And there you have it: our third quotation from a major piece of gun rights legislation. Except this one is the dictionary definition of disingenuous and law in question is the big Kahuna: H.R. 822. Representatives Cliff Stearns (R-Fla.) and Heath Shuler (D-N.C.) introduced the National Right-to-Carry Reciprocity Act of 2011. If passed, it would require all states to recognize all other states’ concealed carry weapons permits . . .
While the above quote attempts to fool—I mean “reassure” California, Massachusetts, New Jersey, New York, Rhode Island et. al. that they can continue to deny citizens their Second Amendment rights, ha! HA ha ha ha ha. Mandark would appreciate the evil genius of that statement. As would any politician.
[If you’re confused about which states honor which other states’ concealed carry permit, no surprise there. Click here for the best resource: usacarry.com’ interactive map. Click on a state’s permit, choose resident or non-resident, and it’ll tell you where you can pack heat.]
The NRA has created a bullet point sales job for the bill, offering the usual combo of Constitutionalism and crime fighting. Regardless, if you contact your DC reps on one gun bill this year, I reckon this is it. Good luck and godspeed!
- H.R. 822 recognizes the significant impact of the landmark cases, District of Columbia v. Heller (2008) and McDonald v. City of Chicago (2010), which found that the Second Amendment protects a fundamental, individual right to keep and bear arms and that the protections of the Second Amendment extend to infringements under state law.
- Today, 48 states have laws permitting concealed carry, in some circumstances. Forty states, accounting for two-thirds of the U.S. population, have right-to-carry laws. Thirty-six of those have “shall issue” permit laws (including Alaska and Arizona, which also allow carrying without a permit), two have fairly administered “discretionary issue” permit laws, and Vermont (along with Alaska and Arizona) allows carrying without a permit. (Eight states have restrictive discretionary issue laws.)
- Citizens with carry permits are more law-abiding than the general public. Only 0.01% of nearly 1.2 million permits issued by Florida have been revoked because of firearm crimes by permit holders. Similarly low percentages of permits have been revoked in Texas, Virginia, and other right-to-carry states that keep such statistics. Right-to-carry is widely supported by law enforcement officials and groups.
- States with right-to-carry laws have lower violent crime rates. On average, right-to-carry states have 22 percent lower total violent crime rates, 30 percent lower murder rates, 46 percent lower robbery rates, and 12 percent lower aggravated assault rates, compared to the rest of the country. The seven states with the lowest violent crime rates are right-to-carry states. (Data: FBI.)
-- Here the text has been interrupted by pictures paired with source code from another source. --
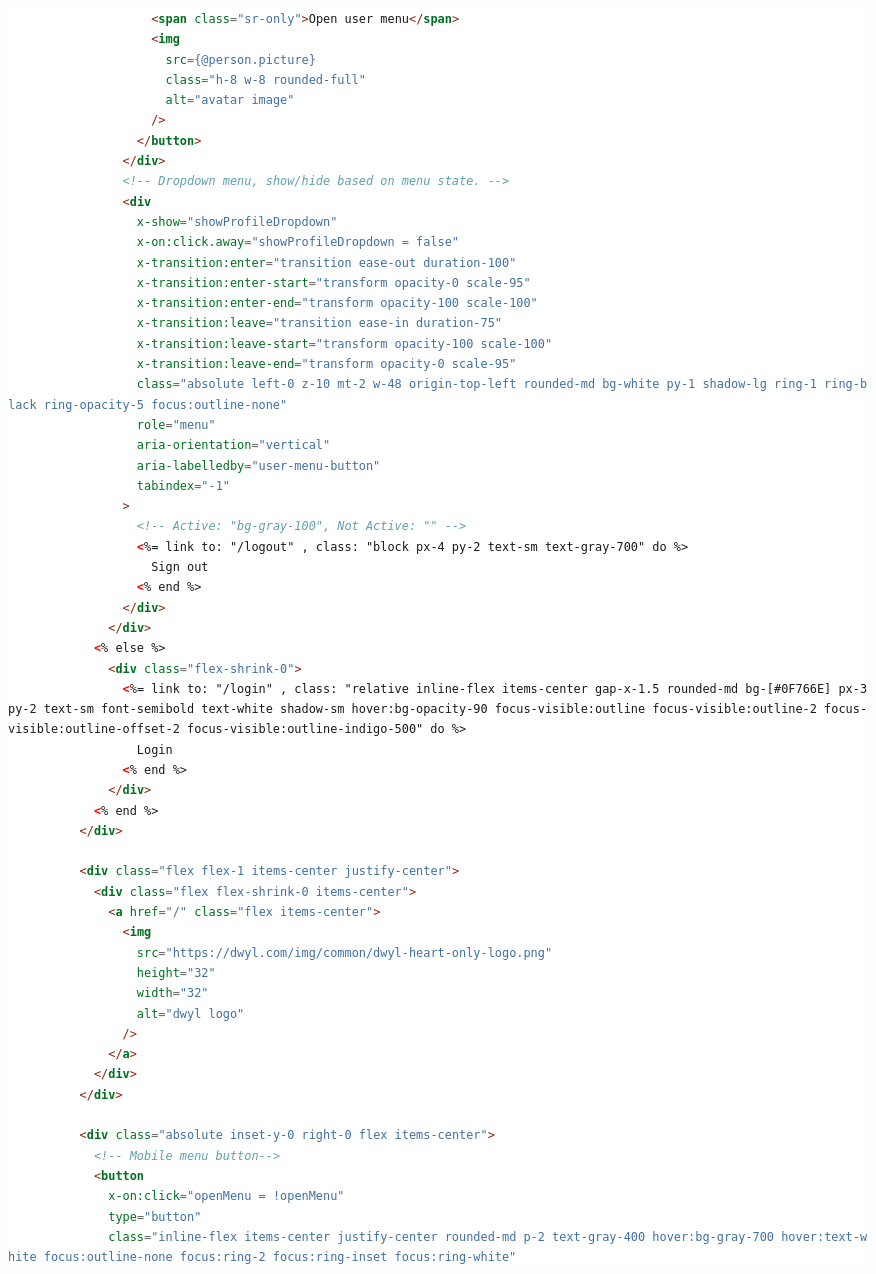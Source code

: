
 ```html
                    <span class="sr-only">Open user menu</span>
                    <img
                      src={@person.picture}
                      class="h-8 w-8 rounded-full"
                      alt="avatar image"
                    />
                  </button>
                </div>
                <!-- Dropdown menu, show/hide based on menu state. -->
                <div
                  x-show="showProfileDropdown"
                  x-on:click.away="showProfileDropdown = false"
                  x-transition:enter="transition ease-out duration-100"
                  x-transition:enter-start="transform opacity-0 scale-95"
                  x-transition:enter-end="transform opacity-100 scale-100"
                  x-transition:leave="transition ease-in duration-75"
                  x-transition:leave-start="transform opacity-100 scale-100"
                  x-transition:leave-end="transform opacity-0 scale-95"
                  class="absolute left-0 z-10 mt-2 w-48 origin-top-left rounded-md bg-white py-1 shadow-lg ring-1 ring-black ring-opacity-5 focus:outline-none"
                  role="menu"
                  aria-orientation="vertical"
                  aria-labelledby="user-menu-button"
                  tabindex="-1"
                >
                  <!-- Active: "bg-gray-100", Not Active: "" -->
                  <%= link to: "/logout" , class: "block px-4 py-2 text-sm text-gray-700" do %>
                    Sign out
                  <% end %>
                </div>
              </div>
            <% else %>
              <div class="flex-shrink-0">
                <%= link to: "/login" , class: "relative inline-flex items-center gap-x-1.5 rounded-md bg-[#0F766E] px-3 py-2 text-sm font-semibold text-white shadow-sm hover:bg-opacity-90 focus-visible:outline focus-visible:outline-2 focus-visible:outline-offset-2 focus-visible:outline-indigo-500" do %>
                  Login
                <% end %>
              </div>
            <% end %>
          </div>

          <div class="flex flex-1 items-center justify-center">
            <div class="flex flex-shrink-0 items-center">
              <a href="/" class="flex items-center">
                <img
                  src="https://dwyl.com/img/common/dwyl-heart-only-logo.png"
                  height="32"
                  width="32"
                  alt="dwyl logo"
                />
              </a>
            </div>
          </div>

          <div class="absolute inset-y-0 right-0 flex items-center">
            <!-- Mobile menu button-->
            <button
              x-on:click="openMenu = !openMenu"
              type="button"
              class="inline-flex items-center justify-center rounded-md p-2 text-gray-400 hover:bg-gray-700 hover:text-white focus:outline-none focus:ring-2 focus:ring-inset focus:ring-white"
```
- Crime declines in states with right-to-carry laws. Since adopting right-to-carry in 1987, Florida’s total violent crime and murder rates have dropped 32 percent and 58 percent, respectively. Texas’ violent crime and murder rates have dropped 20 percent and 31 percent, respectively, since enactment of its 1996 right-to-carry law. (Data: FBI.)
- The right of self-defense is fundamental, and has been recognized in law for centuries. The Declaration of Independence asserts that “life” is among the unalienable rights of all people. The Second Amendment guarantees the right of the people to keep and bear arms for “security.”
- The laws of all states and the constitutions of most states recognize the right to use force in self-defense. The Supreme Court has stated that a person “may repel force by force” in self-defense, and is “entitled to stand his ground and meet any attack made upon him with a deadly weapon, in such a way and with such force” as needed to prevent “great bodily injury or death.” (Beard v. United States (1895))
- Congress affirmed the right to own guns for “protective purposes” in the Gun Control Act (1968) and Firearm Owners’ Protection Act (1986). In 1982, the Senate Judiciary Committee Subcommittee on the Constitution described the right to arms as “a right of the individual citizen to privately possess and carry in a peaceful manner firearms and similar arms.”